Task statement → Give back, word for word, only the lines from the opening of the records through the one with "Nevertheless, I have". Pictures stay out.

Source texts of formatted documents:
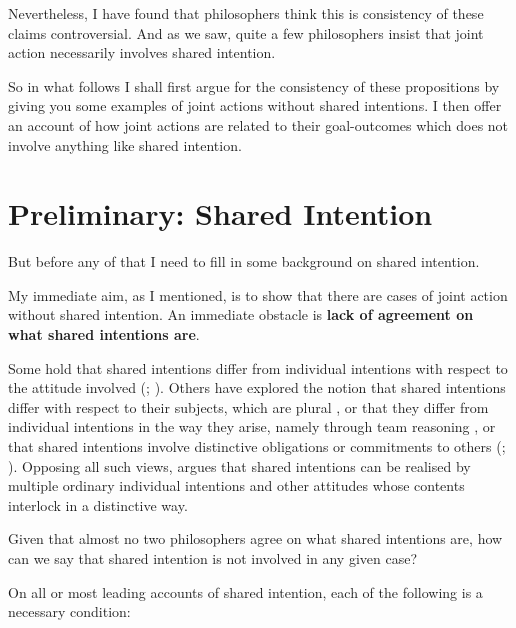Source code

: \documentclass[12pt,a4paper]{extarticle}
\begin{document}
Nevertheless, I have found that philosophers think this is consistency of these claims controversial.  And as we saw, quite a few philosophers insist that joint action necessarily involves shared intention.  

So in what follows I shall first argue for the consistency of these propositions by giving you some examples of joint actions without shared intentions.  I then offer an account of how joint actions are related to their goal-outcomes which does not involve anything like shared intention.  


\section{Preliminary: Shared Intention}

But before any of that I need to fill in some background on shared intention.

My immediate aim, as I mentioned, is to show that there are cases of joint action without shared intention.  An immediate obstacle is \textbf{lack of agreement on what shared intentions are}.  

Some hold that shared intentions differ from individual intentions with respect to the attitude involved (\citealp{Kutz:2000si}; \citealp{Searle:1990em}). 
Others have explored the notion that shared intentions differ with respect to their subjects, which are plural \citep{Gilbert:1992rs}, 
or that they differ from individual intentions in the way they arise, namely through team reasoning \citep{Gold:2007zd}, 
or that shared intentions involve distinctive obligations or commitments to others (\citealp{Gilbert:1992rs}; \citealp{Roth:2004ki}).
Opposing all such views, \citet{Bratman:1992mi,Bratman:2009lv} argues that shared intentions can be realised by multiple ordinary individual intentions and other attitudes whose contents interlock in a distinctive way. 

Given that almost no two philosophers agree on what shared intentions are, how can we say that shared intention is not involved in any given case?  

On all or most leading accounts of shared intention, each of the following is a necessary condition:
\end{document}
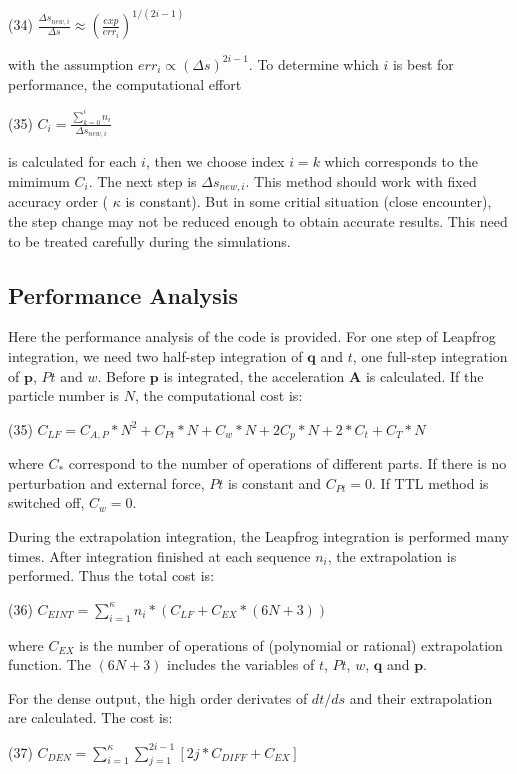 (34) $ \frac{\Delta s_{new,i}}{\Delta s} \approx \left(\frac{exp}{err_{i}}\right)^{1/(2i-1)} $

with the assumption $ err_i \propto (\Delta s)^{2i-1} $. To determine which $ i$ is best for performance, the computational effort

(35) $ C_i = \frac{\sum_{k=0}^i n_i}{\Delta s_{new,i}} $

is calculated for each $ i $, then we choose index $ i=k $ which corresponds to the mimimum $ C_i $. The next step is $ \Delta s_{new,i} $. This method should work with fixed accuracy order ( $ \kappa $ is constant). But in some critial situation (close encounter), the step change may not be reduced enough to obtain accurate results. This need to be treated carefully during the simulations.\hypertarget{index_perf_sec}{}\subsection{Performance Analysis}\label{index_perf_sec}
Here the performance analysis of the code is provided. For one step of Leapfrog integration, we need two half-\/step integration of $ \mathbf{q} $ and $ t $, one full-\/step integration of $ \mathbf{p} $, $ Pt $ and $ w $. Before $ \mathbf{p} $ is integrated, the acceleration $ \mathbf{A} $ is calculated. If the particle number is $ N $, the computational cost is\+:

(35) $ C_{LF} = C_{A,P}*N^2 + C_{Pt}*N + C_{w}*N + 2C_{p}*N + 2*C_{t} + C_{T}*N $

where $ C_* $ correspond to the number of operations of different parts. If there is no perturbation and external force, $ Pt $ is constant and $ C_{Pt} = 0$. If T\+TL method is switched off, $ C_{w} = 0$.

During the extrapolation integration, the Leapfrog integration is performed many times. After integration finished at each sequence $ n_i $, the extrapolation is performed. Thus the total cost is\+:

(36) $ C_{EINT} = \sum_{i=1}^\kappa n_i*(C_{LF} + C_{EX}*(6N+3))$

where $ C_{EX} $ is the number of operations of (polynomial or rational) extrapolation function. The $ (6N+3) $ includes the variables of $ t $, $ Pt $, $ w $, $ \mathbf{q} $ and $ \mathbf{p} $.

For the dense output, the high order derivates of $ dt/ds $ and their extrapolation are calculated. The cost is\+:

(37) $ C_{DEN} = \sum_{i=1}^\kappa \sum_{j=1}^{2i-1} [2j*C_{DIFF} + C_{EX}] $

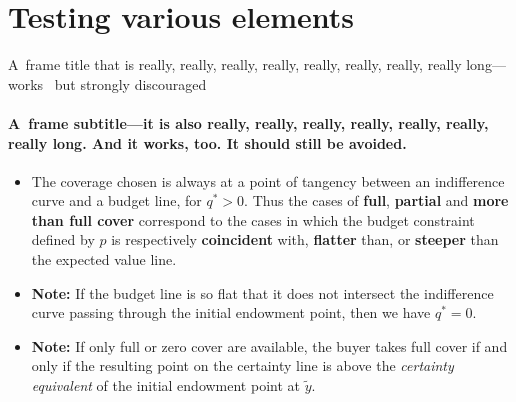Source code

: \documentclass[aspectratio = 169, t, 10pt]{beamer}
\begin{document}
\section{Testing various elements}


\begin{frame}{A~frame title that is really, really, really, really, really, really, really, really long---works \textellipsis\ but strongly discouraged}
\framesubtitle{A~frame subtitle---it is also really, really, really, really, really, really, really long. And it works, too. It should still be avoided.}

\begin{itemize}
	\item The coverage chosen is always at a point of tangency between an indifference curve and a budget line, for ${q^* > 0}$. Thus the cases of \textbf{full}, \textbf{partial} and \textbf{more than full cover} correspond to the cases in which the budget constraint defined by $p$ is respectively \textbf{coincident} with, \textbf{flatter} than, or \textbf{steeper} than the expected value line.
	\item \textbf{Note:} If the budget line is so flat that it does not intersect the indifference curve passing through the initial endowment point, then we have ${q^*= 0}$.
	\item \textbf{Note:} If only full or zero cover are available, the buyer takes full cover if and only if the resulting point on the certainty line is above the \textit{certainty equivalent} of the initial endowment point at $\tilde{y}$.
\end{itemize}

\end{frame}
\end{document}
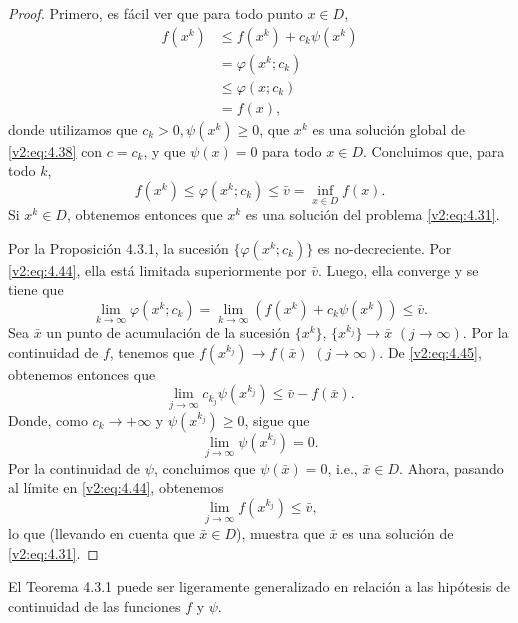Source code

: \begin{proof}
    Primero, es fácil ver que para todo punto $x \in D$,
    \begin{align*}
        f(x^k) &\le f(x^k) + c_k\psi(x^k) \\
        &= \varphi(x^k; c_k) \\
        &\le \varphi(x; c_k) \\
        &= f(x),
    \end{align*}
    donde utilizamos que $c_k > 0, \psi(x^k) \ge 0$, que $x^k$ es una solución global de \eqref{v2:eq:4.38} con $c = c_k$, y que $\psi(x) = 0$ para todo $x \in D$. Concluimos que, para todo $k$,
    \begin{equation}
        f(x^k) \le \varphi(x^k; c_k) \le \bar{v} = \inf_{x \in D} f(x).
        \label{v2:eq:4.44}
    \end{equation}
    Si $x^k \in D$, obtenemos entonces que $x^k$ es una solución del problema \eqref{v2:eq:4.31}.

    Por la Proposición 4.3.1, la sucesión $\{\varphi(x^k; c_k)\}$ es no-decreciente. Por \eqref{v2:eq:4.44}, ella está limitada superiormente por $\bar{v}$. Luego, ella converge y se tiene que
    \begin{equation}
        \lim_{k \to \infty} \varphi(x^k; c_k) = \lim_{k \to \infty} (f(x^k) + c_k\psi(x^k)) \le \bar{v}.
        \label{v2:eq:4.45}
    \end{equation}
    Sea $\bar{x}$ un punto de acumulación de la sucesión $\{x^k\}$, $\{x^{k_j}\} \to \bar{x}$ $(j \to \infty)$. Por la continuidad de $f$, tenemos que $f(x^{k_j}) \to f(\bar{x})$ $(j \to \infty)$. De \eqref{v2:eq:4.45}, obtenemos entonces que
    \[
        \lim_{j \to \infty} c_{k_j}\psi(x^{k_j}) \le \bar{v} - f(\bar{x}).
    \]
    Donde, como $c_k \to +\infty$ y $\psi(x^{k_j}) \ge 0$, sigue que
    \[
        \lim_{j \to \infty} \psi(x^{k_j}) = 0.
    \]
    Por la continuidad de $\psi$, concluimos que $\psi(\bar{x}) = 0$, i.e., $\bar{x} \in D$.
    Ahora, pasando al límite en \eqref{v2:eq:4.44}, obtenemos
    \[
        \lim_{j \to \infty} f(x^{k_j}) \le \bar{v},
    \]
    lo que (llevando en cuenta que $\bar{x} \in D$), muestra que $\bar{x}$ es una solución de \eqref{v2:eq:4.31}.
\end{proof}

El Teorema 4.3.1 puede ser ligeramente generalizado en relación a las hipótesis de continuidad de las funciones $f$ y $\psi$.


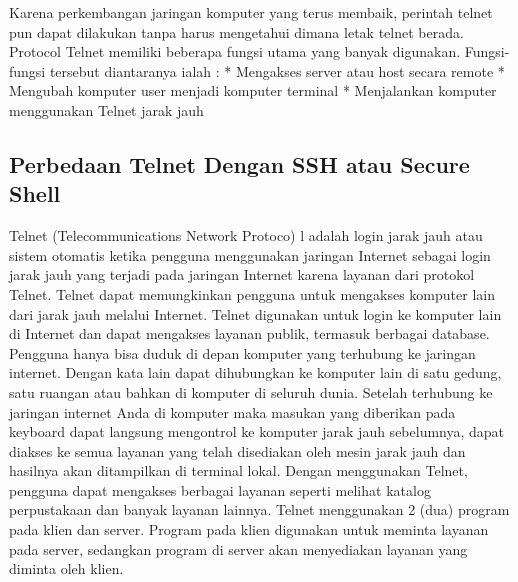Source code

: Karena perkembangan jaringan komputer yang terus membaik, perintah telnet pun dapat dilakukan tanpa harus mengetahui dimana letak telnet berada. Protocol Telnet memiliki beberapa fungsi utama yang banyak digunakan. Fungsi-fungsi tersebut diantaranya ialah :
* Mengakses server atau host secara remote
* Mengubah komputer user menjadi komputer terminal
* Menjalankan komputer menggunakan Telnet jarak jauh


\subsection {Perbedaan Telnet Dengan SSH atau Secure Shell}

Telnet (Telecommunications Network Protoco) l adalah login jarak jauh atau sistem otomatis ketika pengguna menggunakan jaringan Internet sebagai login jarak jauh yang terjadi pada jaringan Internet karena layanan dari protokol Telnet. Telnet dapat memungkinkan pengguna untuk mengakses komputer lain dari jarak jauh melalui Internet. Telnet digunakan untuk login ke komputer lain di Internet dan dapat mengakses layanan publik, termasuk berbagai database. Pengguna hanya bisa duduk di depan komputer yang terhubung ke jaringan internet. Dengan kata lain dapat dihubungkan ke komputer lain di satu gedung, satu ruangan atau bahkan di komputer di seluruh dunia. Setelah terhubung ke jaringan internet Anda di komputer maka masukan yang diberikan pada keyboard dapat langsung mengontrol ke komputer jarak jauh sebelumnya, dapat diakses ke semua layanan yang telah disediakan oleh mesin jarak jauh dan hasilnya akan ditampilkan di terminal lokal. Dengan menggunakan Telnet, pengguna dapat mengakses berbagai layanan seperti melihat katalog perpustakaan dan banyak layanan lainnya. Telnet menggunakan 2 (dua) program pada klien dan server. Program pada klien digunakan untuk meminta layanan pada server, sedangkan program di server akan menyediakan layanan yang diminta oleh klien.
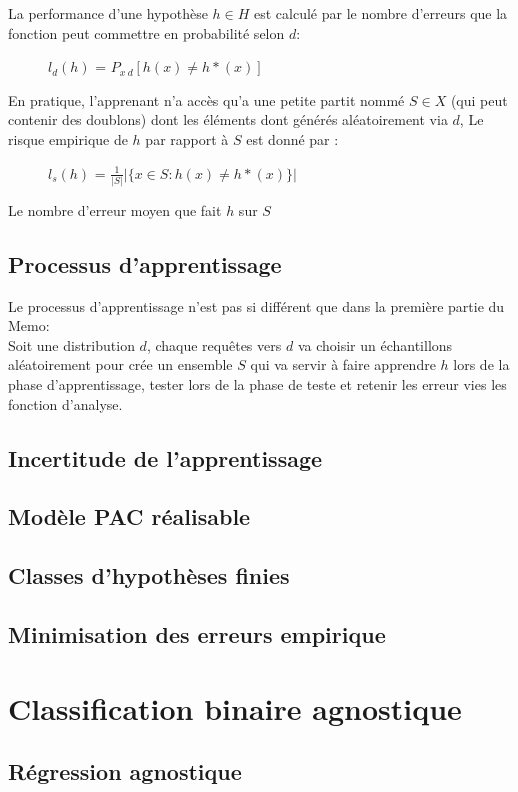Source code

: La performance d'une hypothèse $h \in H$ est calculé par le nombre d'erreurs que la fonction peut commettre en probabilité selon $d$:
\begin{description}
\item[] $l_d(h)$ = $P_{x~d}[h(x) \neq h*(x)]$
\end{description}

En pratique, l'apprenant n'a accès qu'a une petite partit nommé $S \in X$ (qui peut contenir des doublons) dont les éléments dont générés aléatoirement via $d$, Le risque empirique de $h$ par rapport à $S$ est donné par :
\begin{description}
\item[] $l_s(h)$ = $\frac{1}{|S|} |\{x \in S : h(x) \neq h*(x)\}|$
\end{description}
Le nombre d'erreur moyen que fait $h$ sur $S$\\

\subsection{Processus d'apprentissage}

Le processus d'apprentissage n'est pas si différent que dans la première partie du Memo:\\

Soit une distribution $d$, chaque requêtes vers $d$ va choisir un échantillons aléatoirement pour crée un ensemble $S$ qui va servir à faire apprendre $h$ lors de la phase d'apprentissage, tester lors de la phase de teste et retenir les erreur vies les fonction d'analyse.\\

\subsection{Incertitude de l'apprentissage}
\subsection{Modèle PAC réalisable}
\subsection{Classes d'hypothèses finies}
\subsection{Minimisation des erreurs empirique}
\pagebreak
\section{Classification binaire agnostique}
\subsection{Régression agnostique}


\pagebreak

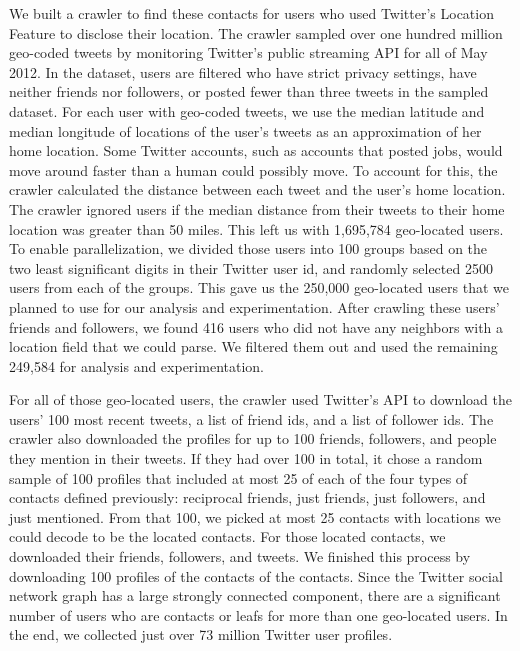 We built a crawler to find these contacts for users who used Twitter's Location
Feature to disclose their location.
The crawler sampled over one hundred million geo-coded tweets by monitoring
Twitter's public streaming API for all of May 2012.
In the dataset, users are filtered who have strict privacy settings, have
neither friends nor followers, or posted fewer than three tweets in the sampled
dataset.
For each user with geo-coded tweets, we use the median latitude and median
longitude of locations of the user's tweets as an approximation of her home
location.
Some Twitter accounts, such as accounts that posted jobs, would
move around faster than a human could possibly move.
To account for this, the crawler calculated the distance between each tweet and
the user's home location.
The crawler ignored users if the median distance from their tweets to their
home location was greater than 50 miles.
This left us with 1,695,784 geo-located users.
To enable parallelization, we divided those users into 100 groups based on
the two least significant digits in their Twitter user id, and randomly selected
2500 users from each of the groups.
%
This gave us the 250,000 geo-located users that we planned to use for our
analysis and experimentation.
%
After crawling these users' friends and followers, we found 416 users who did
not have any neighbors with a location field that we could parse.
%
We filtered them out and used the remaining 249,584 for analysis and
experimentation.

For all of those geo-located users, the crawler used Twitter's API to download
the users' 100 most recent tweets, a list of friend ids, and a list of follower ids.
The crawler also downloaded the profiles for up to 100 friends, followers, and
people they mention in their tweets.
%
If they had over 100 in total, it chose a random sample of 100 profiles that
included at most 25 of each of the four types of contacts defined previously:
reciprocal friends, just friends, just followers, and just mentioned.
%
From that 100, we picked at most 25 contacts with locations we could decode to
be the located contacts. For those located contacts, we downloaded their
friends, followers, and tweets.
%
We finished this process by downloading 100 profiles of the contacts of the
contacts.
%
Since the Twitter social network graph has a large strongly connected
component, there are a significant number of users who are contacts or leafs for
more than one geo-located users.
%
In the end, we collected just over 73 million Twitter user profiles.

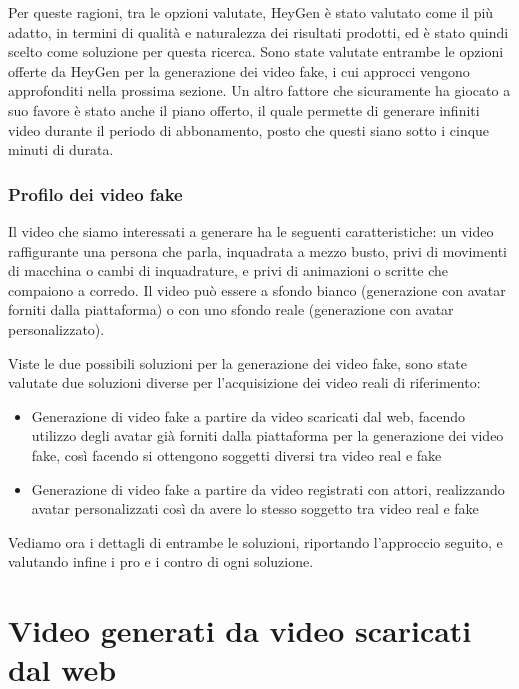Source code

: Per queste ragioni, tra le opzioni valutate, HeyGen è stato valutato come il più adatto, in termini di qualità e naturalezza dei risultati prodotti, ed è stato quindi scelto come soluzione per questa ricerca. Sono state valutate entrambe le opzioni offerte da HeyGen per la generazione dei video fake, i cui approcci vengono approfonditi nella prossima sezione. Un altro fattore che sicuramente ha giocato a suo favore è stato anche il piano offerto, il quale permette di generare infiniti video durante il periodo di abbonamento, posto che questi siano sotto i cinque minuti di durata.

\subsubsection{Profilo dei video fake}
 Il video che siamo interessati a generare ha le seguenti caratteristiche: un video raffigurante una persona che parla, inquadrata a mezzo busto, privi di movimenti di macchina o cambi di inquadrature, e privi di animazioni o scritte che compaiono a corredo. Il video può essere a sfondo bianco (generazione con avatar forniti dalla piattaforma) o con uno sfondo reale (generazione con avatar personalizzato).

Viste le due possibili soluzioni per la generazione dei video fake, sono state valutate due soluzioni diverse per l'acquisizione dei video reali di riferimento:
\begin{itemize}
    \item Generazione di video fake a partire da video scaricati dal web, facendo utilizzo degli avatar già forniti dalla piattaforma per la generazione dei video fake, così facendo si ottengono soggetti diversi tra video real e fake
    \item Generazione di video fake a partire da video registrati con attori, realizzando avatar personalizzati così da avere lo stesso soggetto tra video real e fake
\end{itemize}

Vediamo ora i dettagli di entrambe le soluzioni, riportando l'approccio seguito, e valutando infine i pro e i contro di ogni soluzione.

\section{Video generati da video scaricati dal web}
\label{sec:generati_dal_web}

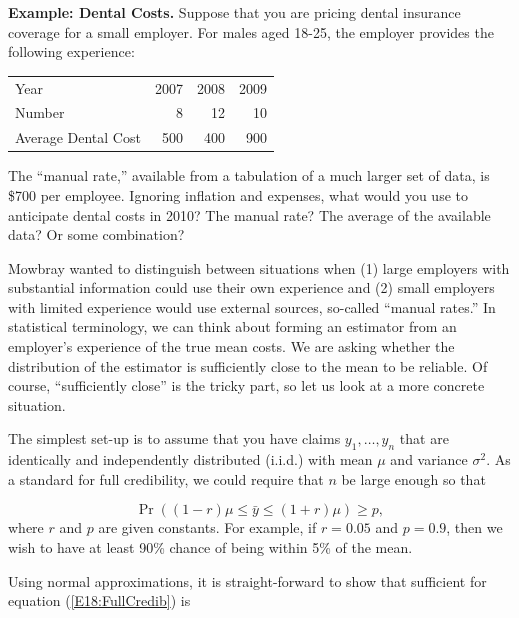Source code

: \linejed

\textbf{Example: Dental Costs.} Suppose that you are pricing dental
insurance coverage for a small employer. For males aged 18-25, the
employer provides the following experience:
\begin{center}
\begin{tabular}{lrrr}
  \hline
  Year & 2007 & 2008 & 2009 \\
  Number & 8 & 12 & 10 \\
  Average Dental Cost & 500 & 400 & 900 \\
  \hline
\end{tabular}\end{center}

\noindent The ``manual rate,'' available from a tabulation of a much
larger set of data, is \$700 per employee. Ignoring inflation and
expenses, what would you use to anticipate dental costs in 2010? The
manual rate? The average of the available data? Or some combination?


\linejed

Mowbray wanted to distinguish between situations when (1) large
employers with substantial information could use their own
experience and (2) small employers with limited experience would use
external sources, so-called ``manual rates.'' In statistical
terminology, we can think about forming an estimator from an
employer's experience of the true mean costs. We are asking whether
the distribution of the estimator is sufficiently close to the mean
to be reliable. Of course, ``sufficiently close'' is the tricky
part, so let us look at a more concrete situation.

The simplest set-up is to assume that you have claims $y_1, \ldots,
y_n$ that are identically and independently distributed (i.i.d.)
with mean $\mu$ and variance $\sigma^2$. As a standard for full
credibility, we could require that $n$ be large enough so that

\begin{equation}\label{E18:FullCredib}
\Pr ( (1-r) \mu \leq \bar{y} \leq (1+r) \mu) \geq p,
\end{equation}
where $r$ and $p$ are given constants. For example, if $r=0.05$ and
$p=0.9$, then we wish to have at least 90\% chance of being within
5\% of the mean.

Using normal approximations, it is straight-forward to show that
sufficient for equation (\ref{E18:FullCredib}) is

Problem solution →
Source code

: \documentclass[12pt,a4paper]{extarticle}
\begin{document}
Nevertheless, I have found that philosophers think this is consistency of these claims controversial.  And as we saw, quite a few philosophers insist that joint action necessarily involves shared intention.  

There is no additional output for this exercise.